Chaque année, on voit surgir du sein de la bohême parisienne, qui, selon la saison, va s’étourdir à Valentino, à Mabille, au pré Catelan, même à la Reine-Blanche, un nom de femme brillant, éphémère comme les feux de Bengale qui illuminent ces lieux de folies. Cette femme, étoile filante de l’empyrée Bréda, est la femme à la mode, de la saison, en ce temps-ci qu’il n’est plus de mode pour les femmes du monde de s’afficher. En revanche, les hommes s’affichent avec ces célébrités d’un jour, on pourrait dire ces célébrités de commande, car on leur monte un succès ; ils sont fiers que tout Paris les voie avec elles au bois, au bal de l’Opéra… dans une avant-scène, aux premières représentations ; ils sont fiers de faire stationner leur coupé en plein jour devant leur porte. Les feuilletonistes du lundi, qui Cherchent partout du nouveau pour en emplir, vaille que vaille, le rez-de-chaussée de leur journal, s’empressent d’annoncer au public ennuyé l’apparition de cette étoile entrevue par eux dans le ciel de minuit de quelque jardin public. Les poètes affamés leur dédient des sonnets. Les auteurs inconnus, qui veulent lancer leurs ouvrages, se hâtent de les mettre sous leur patronage, dans une ébouriffante préface. Les spéculateurs littéraires écrivent soi-disant les mémoires de ces dames sous leur dictée ; aussitôt leurs petits livres sont traduits en toutes les langues vivantes, et courent le monde du pôle nord au pôle sud.
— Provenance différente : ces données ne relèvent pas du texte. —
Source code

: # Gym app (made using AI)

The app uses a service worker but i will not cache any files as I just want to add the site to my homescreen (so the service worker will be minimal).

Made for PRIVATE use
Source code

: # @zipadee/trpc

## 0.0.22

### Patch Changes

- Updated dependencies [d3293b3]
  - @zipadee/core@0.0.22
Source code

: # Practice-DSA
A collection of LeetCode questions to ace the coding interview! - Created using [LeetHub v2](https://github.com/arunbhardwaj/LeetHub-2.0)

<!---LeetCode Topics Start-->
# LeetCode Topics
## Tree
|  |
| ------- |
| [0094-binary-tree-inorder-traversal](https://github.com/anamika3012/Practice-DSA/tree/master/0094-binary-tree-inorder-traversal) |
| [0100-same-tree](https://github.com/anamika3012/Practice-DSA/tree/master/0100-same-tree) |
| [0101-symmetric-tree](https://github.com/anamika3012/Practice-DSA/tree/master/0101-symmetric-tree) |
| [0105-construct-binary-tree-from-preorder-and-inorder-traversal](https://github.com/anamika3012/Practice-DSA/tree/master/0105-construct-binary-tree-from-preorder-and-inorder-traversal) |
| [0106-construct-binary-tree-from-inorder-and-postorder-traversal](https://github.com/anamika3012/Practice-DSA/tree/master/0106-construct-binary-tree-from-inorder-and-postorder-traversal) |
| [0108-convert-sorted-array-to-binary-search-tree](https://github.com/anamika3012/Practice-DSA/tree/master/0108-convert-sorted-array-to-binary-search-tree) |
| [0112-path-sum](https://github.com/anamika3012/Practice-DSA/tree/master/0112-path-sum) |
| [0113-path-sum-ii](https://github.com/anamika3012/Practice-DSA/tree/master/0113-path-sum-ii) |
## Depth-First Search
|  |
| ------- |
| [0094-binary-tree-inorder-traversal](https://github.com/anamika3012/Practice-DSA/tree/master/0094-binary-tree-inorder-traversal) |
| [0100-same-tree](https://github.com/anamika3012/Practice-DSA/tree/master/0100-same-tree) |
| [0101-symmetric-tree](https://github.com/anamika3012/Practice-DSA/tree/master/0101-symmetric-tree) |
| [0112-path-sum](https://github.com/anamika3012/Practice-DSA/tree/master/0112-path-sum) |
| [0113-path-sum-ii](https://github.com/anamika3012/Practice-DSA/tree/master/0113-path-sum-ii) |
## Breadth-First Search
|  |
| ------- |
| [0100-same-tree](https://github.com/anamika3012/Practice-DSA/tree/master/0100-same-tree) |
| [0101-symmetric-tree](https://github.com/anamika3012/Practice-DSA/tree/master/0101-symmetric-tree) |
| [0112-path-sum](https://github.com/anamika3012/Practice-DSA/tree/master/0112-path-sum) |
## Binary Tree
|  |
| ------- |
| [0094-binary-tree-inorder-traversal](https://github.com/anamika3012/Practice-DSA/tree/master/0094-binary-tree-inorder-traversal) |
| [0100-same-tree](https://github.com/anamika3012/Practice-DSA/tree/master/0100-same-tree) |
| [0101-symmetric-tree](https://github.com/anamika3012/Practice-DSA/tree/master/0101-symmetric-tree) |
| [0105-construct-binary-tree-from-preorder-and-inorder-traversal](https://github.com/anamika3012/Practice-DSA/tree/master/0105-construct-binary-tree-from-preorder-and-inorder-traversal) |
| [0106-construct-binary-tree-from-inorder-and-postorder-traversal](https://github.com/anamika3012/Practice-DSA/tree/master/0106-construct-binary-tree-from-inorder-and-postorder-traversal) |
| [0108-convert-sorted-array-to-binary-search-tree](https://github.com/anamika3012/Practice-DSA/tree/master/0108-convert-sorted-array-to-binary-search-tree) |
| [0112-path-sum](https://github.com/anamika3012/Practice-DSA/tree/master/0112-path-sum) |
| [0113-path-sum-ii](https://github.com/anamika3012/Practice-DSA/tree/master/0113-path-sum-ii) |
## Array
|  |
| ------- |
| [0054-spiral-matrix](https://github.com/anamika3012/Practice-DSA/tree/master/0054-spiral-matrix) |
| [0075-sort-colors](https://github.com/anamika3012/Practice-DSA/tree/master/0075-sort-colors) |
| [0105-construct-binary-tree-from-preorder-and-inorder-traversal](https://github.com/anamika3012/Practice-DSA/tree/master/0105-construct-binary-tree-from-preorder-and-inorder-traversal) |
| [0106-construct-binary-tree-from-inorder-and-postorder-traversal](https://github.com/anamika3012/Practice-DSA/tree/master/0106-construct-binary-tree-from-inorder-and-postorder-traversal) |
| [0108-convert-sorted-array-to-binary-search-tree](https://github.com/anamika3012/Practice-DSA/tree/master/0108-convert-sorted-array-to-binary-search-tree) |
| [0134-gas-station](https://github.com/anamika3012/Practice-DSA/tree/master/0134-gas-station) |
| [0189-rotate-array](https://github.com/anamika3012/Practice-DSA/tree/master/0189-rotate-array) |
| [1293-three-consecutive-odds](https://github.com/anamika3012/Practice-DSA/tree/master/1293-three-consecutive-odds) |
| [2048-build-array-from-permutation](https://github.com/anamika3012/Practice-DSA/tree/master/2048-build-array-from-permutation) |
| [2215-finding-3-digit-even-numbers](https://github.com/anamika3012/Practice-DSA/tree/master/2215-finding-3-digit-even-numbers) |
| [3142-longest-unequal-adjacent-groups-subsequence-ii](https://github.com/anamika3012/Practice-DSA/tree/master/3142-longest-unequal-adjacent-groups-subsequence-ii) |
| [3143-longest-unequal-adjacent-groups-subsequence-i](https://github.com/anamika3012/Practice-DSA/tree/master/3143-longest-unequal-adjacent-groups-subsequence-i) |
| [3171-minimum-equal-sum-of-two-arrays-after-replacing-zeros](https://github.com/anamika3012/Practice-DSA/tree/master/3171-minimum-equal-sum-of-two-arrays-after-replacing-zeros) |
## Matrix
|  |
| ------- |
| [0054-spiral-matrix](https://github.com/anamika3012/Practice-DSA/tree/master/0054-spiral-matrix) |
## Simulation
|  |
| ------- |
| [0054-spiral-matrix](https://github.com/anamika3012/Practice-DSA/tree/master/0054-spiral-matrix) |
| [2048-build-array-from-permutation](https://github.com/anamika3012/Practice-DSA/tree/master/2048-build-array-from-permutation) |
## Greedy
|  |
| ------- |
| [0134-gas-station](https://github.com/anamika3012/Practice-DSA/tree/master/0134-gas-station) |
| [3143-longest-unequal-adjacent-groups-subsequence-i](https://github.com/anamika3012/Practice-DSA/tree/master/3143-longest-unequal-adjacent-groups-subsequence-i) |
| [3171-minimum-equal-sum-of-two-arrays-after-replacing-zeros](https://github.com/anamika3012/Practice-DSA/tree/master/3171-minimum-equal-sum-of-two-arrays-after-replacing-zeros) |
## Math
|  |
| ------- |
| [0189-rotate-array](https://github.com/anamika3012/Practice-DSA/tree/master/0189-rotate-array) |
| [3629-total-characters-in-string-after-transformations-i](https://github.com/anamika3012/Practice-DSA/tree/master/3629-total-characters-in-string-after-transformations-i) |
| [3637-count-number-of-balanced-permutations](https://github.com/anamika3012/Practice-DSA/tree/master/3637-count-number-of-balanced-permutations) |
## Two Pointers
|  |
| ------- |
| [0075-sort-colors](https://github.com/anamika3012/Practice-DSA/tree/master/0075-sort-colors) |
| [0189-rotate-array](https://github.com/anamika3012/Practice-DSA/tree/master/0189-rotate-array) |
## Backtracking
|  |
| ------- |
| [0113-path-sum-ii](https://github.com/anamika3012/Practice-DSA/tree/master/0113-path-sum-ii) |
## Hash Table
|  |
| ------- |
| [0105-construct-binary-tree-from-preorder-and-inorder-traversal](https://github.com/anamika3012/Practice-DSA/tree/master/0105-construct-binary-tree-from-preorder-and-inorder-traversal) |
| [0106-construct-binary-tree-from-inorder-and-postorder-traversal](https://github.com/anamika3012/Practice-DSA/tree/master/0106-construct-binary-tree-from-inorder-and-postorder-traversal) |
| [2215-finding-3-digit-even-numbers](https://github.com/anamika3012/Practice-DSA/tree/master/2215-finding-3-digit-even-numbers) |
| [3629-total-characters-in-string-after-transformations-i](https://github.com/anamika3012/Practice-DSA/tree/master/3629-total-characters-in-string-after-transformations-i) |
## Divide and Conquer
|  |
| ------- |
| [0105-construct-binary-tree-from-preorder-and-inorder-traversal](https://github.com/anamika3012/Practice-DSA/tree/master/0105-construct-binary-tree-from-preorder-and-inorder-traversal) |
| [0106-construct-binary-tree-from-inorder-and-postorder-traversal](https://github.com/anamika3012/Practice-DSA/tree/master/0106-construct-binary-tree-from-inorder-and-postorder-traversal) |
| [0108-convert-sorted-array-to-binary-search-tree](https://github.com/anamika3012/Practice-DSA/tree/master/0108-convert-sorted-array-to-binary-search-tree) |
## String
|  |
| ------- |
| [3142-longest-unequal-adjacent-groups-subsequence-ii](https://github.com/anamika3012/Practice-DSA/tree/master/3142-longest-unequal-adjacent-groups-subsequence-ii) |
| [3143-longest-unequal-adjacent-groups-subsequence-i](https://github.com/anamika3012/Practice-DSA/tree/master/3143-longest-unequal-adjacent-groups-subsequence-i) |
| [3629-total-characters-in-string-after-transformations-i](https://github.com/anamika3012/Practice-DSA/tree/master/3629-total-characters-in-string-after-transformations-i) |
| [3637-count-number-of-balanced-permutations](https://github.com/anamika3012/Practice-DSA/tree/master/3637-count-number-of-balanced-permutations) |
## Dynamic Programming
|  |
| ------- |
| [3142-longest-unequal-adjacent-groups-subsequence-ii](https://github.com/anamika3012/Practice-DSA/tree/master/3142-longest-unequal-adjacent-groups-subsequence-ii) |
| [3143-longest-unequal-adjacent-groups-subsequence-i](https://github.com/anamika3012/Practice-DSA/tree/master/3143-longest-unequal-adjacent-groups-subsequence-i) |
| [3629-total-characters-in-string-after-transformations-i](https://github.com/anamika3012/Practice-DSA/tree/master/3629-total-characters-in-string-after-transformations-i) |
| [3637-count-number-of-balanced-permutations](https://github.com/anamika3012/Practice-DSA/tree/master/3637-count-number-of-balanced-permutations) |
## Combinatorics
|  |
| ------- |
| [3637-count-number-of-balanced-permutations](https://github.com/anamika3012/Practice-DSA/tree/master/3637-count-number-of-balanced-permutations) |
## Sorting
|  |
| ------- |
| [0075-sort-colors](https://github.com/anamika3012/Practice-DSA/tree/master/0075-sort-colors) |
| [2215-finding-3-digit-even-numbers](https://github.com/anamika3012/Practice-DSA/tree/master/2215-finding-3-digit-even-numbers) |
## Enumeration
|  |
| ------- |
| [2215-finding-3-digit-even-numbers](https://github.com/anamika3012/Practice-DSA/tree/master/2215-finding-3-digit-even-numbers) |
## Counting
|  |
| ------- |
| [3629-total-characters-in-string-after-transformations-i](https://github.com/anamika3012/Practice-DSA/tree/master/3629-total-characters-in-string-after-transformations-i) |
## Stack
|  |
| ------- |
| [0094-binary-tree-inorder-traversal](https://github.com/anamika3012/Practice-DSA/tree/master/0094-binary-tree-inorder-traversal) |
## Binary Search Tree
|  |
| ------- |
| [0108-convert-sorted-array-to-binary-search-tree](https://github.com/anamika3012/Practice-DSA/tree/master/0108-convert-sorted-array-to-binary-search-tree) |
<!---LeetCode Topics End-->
Ces beautés, quelquefois sans beauté, mais qui ont eu le talent ou la chance de mettre leur bonnet d’une certaine façon sur le coin de l’oreille, ou bien d’inventer à Mabille une audacieuse pirouette qui a ému leur public, s’appellent tour à tour Mogador, Pomaré, Marie Duplessis, Rigolboche, Gambilmuche que sais-je encore ? Chacun se demande : D’où viennent-elles ? qu’ont-elles de remarquable ? pourquoi sont-elles à la mode ? Personne ne répond ; personne n’en sait rien. Puis… elles s’évanouissent comme des bulles de savon, elles s’en vont…… où s’en sont allées leurs devancières, dormir sous les neiges d’antan.

Un jour, une femme du monde honnête et légitimement mariée assistait à une reprise des Huguenots ; près d’elle dans des stalles d’amphithéâtre, se trouvaient deux femmes, venues ensemble et dont l’une surtout se faisait remarquer par sa toilette de duchesse et sa beauté… de lorette. Toutes deux habitaient indubitablement ce terrain neutre qu’on appelle la Sonore parisienne où les belles chercheuses d’or courent l’aventure.

— As-tu remarqué la jolie femme qui était près de nous ? dit le mari à sa femme en sortant du spectacle.

— Oui, mais…

— Mais elle n’en a pas moins une délicieuse figure. Qui, diable, est-ce donc ? ce n’est pas une débutante, et on n’en parlait point encore quand je fréquentais ce monde-là.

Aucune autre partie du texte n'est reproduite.